§ **DESCRIPTION OF THE TASK**: Beneath this task are records; print exactly the stretch of them from the line with "Project for INFO201-SP19 Group 26" through the line with "from [database](https://data.wa.gov/) provided", both ends included.

§ **RECORDS TO PROCESS**:

----------

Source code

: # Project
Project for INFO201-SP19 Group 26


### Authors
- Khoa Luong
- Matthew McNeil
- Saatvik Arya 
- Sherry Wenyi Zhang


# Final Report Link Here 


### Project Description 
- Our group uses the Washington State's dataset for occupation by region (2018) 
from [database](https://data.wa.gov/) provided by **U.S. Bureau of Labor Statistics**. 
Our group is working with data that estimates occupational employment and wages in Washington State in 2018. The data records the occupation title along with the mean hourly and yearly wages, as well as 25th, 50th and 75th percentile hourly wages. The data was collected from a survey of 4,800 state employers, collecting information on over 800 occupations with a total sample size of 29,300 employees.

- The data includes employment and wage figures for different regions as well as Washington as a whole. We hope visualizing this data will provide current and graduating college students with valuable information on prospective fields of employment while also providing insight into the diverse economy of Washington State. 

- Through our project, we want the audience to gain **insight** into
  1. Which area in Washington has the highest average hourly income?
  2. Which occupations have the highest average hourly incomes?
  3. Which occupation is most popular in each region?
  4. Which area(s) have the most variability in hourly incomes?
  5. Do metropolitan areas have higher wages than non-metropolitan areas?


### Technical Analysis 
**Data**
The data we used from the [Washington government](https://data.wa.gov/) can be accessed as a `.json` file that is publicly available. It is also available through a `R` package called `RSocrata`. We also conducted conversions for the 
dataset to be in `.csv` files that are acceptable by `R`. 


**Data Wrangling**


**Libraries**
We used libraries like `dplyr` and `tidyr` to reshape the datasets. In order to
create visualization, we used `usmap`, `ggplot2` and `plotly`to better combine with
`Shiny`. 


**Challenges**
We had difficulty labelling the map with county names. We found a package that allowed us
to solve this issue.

----------

§ **ANSWER TO THE EXERCISE**:
Project for INFO201-SP19 Group 26


### Authors
- Khoa Luong
- Matthew McNeil
- Saatvik Arya 
- Sherry Wenyi Zhang


# Final Report Link Here 


### Project Description 
- Our group uses the Washington State's dataset for occupation by region (2018) 
from [database](https://data.wa.gov/) provided by **U.S. Bureau of Labor Statistics**. 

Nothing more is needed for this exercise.